Document images with source code:
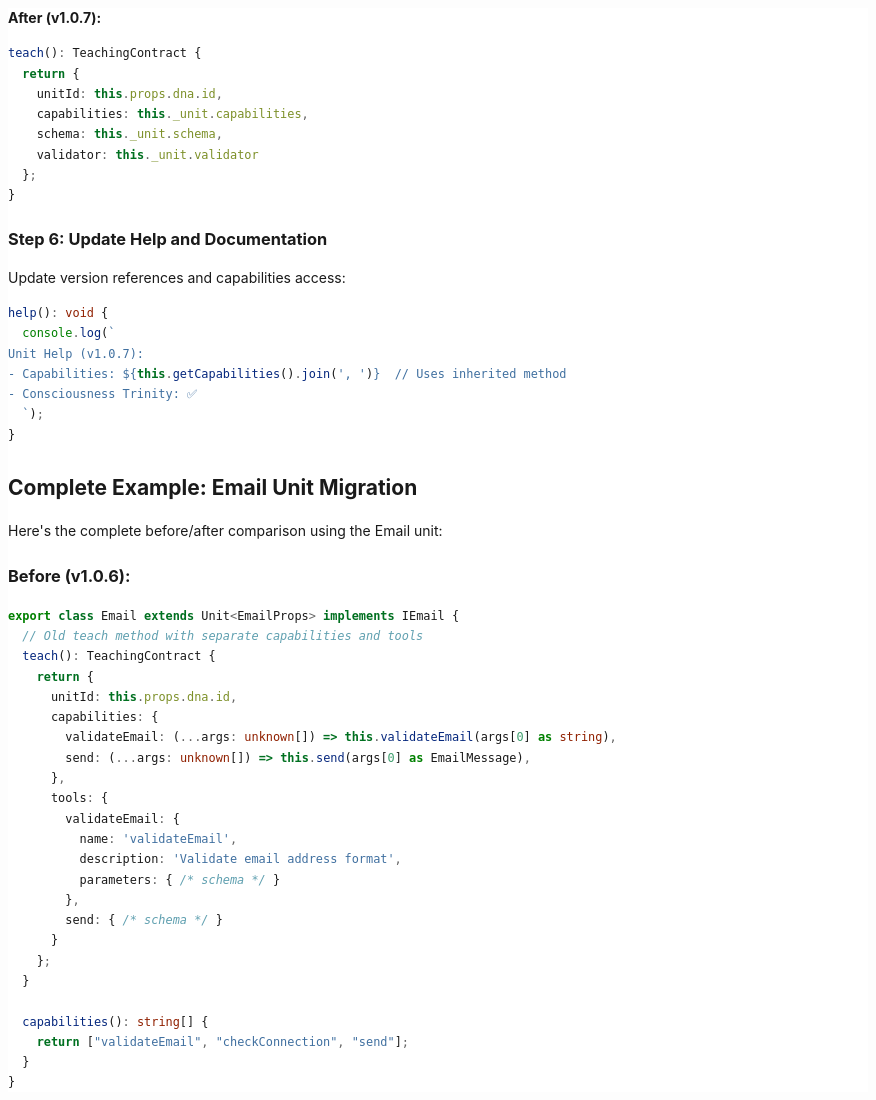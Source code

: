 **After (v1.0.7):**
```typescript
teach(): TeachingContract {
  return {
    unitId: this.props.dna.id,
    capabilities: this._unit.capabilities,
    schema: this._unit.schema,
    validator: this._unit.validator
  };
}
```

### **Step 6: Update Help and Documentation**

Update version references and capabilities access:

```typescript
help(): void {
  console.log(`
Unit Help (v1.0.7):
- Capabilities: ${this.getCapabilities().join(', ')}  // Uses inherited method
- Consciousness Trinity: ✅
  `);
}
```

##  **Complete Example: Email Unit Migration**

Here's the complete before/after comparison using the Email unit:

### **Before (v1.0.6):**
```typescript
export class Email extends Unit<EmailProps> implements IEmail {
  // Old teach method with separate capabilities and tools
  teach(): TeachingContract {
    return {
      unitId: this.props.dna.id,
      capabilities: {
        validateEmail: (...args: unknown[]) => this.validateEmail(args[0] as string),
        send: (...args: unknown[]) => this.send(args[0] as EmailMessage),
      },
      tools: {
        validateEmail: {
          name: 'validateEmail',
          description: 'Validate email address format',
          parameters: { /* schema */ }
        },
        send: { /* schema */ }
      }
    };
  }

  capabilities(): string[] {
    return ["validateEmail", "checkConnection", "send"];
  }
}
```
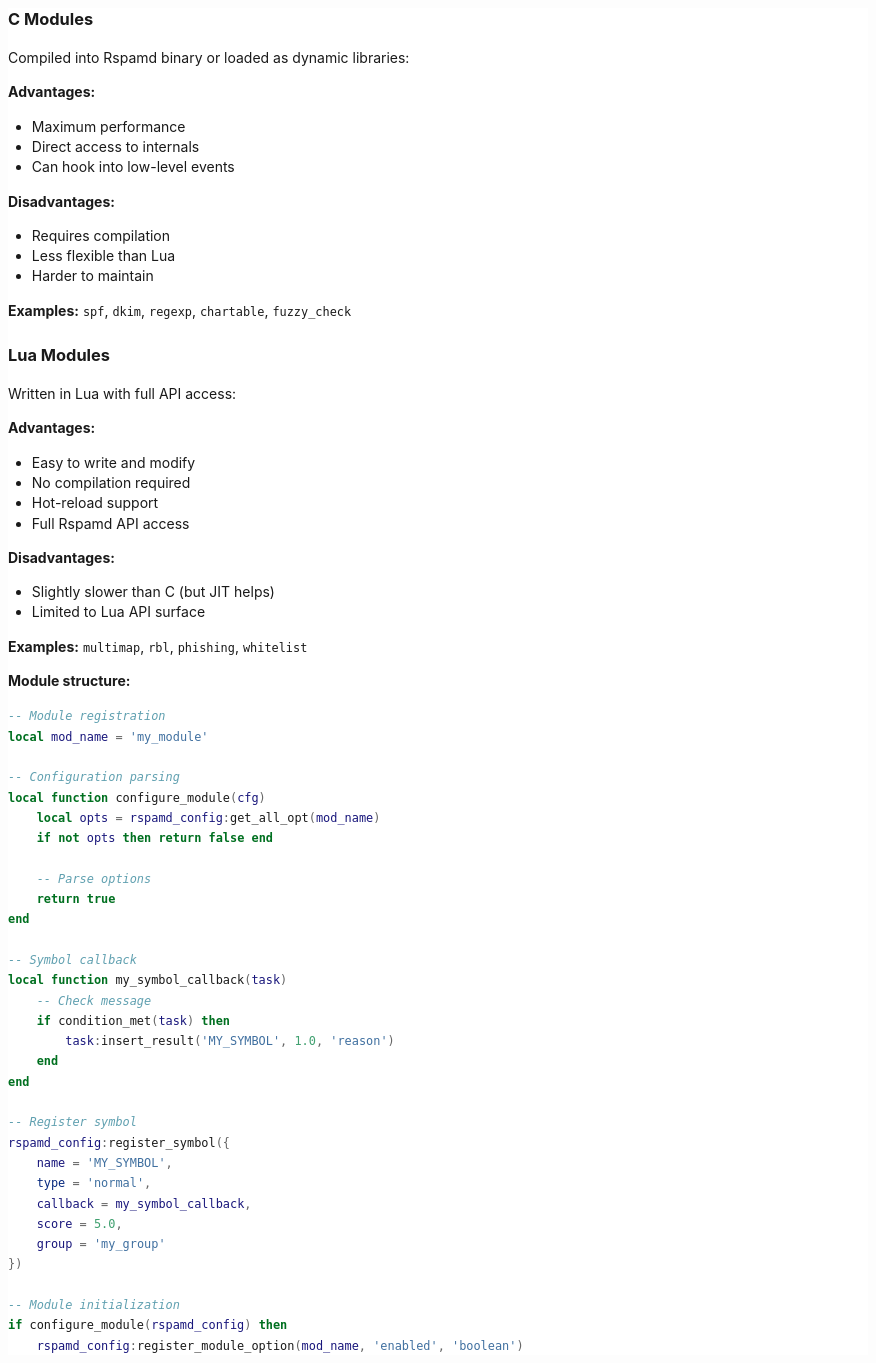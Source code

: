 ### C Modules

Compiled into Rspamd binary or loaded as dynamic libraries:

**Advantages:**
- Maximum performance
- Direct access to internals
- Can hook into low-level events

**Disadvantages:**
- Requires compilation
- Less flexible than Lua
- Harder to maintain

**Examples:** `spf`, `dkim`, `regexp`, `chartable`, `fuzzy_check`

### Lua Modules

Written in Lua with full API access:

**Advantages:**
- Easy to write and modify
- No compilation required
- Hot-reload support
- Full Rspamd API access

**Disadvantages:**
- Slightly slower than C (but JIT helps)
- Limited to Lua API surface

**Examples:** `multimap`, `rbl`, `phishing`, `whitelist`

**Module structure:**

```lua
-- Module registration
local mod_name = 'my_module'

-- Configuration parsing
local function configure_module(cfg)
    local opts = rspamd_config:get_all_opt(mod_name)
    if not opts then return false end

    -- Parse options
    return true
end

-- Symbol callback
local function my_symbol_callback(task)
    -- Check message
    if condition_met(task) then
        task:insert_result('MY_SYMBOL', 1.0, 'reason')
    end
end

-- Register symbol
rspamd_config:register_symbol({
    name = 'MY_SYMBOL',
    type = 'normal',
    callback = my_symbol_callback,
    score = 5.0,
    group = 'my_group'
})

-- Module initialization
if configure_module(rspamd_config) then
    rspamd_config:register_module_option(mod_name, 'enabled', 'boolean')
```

→ WORK INSTRUCTIONS: Go through the records above and count every line that includes "string". Give the number and nothing else.

→ OUTPUT OF THE TASK: 2